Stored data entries
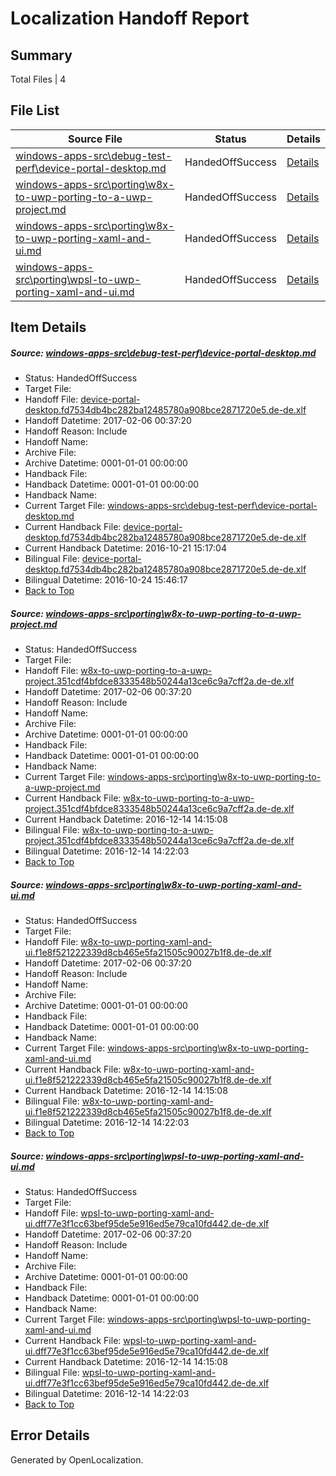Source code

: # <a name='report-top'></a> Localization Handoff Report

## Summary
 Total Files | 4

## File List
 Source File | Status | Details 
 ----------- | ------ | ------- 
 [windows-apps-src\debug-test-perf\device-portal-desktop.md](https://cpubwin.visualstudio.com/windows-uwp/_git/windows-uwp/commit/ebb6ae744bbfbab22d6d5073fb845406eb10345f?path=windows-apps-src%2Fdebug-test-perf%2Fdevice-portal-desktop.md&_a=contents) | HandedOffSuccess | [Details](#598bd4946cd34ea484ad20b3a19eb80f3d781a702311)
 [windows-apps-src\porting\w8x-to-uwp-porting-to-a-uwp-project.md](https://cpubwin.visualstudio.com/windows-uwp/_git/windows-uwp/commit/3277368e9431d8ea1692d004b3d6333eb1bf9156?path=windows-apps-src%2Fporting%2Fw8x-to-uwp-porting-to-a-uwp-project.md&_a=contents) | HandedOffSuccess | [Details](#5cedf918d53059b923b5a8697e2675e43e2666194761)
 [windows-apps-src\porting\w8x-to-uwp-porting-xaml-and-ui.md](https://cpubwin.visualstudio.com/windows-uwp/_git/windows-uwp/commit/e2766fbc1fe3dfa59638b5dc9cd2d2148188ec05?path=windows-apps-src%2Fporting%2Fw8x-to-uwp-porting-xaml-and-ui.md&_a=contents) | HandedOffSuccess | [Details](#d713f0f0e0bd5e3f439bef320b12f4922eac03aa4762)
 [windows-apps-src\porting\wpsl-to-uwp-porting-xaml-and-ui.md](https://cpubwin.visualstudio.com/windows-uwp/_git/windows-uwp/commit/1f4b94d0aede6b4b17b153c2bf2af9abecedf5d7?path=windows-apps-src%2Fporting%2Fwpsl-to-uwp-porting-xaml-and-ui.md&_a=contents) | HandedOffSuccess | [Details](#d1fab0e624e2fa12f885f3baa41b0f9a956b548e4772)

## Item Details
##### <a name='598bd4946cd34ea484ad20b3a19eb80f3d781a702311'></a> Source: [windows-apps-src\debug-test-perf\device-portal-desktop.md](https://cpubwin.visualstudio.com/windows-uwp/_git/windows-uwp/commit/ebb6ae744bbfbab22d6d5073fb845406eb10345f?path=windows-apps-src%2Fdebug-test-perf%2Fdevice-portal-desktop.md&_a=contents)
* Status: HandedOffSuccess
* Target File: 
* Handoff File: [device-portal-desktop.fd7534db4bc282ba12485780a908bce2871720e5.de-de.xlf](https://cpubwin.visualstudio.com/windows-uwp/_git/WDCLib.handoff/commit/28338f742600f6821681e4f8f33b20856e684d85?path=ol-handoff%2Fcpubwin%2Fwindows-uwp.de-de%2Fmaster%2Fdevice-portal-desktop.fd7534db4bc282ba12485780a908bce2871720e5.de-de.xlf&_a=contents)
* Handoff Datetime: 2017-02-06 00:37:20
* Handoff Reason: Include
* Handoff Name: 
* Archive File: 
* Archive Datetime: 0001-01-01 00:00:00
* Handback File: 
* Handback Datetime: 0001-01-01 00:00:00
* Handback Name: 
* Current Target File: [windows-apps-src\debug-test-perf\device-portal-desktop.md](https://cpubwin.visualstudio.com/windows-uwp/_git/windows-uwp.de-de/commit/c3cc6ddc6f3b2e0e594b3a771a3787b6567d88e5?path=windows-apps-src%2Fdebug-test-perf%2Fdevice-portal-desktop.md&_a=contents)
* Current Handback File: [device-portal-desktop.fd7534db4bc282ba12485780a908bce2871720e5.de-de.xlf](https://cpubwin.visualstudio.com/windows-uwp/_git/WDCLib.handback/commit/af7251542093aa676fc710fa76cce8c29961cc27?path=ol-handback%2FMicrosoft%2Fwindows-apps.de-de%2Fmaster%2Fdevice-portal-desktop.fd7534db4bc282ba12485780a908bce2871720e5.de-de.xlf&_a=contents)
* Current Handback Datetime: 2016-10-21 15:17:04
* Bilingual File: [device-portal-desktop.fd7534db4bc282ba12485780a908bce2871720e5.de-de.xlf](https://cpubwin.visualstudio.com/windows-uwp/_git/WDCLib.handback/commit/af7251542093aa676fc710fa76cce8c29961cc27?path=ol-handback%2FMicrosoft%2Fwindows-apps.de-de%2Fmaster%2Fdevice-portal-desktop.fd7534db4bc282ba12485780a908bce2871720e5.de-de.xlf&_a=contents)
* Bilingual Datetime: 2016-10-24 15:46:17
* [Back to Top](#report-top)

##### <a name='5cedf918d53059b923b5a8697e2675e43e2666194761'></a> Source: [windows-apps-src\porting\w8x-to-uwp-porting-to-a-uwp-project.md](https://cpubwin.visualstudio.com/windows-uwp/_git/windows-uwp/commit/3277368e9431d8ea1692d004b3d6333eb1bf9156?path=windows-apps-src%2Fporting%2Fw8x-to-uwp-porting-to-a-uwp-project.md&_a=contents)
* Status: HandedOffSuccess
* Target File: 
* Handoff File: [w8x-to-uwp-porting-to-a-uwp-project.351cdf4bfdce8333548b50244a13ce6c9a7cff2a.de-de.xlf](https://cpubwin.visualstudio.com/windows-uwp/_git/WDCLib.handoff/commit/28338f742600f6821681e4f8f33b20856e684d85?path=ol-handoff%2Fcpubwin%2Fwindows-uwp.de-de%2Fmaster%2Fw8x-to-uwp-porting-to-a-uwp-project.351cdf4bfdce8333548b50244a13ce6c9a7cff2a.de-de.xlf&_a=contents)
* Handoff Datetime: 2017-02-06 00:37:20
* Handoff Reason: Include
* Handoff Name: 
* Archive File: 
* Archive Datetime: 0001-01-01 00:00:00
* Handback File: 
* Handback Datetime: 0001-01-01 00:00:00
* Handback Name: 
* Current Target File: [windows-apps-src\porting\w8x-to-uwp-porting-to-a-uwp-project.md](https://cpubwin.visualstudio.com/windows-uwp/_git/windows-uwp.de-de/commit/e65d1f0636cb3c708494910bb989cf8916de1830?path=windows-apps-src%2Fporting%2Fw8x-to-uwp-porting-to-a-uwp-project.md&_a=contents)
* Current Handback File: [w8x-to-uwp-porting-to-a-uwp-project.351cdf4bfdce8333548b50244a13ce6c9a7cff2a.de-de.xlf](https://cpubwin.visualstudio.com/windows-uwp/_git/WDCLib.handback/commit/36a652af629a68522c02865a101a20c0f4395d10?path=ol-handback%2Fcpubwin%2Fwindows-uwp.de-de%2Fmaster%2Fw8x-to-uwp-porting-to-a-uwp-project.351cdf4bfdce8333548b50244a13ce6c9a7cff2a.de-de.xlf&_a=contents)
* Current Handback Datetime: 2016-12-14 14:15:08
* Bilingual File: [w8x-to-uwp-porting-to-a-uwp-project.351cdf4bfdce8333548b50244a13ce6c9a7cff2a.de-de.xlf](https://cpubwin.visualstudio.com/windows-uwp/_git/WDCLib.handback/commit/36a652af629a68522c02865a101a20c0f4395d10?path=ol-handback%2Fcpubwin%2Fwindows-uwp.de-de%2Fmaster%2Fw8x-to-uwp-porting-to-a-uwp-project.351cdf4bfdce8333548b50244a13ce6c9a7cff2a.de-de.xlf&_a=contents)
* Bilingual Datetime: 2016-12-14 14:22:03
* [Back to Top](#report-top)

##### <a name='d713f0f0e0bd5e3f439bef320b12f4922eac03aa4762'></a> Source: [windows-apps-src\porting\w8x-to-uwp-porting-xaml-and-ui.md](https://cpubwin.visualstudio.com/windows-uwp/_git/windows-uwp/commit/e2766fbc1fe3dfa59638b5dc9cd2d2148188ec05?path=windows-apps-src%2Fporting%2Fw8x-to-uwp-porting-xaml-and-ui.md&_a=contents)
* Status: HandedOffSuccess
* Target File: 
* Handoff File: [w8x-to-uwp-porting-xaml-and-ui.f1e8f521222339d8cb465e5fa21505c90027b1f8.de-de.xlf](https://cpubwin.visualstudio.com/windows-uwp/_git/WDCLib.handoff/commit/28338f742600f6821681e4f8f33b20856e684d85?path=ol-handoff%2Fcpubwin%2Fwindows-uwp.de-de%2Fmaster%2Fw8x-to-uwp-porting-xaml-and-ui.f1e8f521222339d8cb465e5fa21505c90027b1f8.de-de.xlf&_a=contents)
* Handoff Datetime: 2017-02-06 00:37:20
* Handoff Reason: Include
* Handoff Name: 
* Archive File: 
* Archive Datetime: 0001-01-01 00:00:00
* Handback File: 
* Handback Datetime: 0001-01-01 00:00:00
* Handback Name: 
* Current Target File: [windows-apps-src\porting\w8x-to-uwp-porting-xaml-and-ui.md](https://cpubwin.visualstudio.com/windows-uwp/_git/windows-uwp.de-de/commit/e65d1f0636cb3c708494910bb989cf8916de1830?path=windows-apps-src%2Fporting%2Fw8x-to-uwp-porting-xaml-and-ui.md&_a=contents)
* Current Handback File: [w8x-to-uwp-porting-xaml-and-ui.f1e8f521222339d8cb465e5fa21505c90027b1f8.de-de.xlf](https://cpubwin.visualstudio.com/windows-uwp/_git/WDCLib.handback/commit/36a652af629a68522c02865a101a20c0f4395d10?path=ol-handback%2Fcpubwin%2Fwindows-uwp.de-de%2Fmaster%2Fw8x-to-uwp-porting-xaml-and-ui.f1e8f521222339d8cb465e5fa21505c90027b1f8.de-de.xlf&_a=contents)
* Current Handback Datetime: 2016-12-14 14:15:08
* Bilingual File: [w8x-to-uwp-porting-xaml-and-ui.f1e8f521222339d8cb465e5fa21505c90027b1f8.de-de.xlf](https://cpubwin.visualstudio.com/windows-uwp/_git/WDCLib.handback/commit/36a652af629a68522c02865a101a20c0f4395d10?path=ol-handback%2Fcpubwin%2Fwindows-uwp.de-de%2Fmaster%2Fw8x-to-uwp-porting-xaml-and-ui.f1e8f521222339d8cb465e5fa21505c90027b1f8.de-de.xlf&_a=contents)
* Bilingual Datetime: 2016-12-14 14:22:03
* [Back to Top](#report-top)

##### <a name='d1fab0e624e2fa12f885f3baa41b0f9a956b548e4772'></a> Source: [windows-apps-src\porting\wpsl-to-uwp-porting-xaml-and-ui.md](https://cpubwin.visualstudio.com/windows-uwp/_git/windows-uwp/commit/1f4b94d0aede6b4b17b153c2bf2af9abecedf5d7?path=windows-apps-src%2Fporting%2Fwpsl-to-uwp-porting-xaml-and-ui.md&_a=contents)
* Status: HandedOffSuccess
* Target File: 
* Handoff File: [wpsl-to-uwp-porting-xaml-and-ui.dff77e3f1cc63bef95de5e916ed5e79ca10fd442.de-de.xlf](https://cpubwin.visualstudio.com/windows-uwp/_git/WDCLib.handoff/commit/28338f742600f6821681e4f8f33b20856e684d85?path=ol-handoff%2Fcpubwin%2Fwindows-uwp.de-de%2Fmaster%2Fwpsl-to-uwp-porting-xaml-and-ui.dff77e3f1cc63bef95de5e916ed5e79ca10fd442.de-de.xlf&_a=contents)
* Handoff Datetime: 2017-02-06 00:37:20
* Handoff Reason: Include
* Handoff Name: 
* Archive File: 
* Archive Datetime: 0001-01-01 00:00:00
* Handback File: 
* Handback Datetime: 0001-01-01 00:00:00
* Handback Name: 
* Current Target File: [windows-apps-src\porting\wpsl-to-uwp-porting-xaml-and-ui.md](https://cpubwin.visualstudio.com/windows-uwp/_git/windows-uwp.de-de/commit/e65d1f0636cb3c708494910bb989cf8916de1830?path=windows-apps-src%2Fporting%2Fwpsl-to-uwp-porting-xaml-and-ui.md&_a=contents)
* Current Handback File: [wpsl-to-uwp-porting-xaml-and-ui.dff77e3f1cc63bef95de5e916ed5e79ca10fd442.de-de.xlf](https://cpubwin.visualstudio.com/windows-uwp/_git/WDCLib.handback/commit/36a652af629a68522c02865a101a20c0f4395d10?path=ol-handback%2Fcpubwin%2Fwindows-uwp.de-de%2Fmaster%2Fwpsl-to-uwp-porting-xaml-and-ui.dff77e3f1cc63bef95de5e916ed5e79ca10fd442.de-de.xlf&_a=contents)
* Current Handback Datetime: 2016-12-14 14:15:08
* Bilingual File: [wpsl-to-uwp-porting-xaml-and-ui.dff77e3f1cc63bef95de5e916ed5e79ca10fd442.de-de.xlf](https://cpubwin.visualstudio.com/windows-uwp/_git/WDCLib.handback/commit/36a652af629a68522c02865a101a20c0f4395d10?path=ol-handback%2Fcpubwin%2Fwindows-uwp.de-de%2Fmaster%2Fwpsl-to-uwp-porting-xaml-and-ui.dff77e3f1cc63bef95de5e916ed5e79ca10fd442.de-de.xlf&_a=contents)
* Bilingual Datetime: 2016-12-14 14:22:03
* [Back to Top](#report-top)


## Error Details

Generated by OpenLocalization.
==
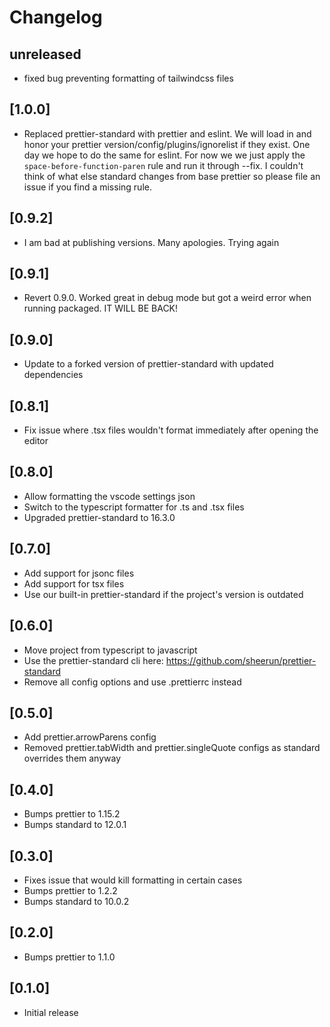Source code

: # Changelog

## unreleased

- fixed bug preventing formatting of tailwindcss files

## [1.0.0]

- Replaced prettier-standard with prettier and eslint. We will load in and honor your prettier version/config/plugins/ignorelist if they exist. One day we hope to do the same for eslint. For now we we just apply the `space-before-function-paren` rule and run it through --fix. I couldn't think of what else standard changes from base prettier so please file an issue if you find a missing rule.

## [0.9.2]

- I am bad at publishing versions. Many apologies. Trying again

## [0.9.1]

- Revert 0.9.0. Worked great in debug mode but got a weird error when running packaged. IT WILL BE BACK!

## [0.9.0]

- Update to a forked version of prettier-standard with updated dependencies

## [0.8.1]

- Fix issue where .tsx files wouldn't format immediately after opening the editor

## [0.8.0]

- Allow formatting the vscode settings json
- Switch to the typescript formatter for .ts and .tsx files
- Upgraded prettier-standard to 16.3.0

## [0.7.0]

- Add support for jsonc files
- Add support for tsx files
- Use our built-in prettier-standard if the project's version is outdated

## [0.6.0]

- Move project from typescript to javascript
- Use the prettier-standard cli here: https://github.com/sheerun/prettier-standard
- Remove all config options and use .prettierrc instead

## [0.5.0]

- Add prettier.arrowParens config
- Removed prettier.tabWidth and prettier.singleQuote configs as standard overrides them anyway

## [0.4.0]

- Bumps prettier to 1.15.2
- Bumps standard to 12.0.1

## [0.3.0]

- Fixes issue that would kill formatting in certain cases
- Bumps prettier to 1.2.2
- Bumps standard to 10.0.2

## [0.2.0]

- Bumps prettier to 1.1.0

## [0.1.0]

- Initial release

| Prompt |
Taking the line with "## Item Details" as the first and the line with "Datetime: 2016-10-21 15:17:04" as the last, retype that stretch of the data above exactly, with no other lines.

| Response to this exercise |
## Item Details
##### <a name='598bd4946cd34ea484ad20b3a19eb80f3d781a702311'></a> Source: [windows-apps-src\debug-test-perf\device-portal-desktop.md](https://cpubwin.visualstudio.com/windows-uwp/_git/windows-uwp/commit/ebb6ae744bbfbab22d6d5073fb845406eb10345f?path=windows-apps-src%2Fdebug-test-perf%2Fdevice-portal-desktop.md&_a=contents)
* Status: HandedOffSuccess
* Target File: 
* Handoff File: [device-portal-desktop.fd7534db4bc282ba12485780a908bce2871720e5.de-de.xlf](https://cpubwin.visualstudio.com/windows-uwp/_git/WDCLib.handoff/commit/28338f742600f6821681e4f8f33b20856e684d85?path=ol-handoff%2Fcpubwin%2Fwindows-uwp.de-de%2Fmaster%2Fdevice-portal-desktop.fd7534db4bc282ba12485780a908bce2871720e5.de-de.xlf&_a=contents)
* Handoff Datetime: 2017-02-06 00:37:20
* Handoff Reason: Include
* Handoff Name: 
* Archive File: 
* Archive Datetime: 0001-01-01 00:00:00
* Handback File: 
* Handback Datetime: 0001-01-01 00:00:00
* Handback Name: 
* Current Target File: [windows-apps-src\debug-test-perf\device-portal-desktop.md](https://cpubwin.visualstudio.com/windows-uwp/_git/windows-uwp.de-de/commit/c3cc6ddc6f3b2e0e594b3a771a3787b6567d88e5?path=windows-apps-src%2Fdebug-test-perf%2Fdevice-portal-desktop.md&_a=contents)
* Current Handback File: [device-portal-desktop.fd7534db4bc282ba12485780a908bce2871720e5.de-de.xlf](https://cpubwin.visualstudio.com/windows-uwp/_git/WDCLib.handback/commit/af7251542093aa676fc710fa76cce8c29961cc27?path=ol-handback%2FMicrosoft%2Fwindows-apps.de-de%2Fmaster%2Fdevice-portal-desktop.fd7534db4bc282ba12485780a908bce2871720e5.de-de.xlf&_a=contents)
* Current Handback Datetime: 2016-10-21 15:17:04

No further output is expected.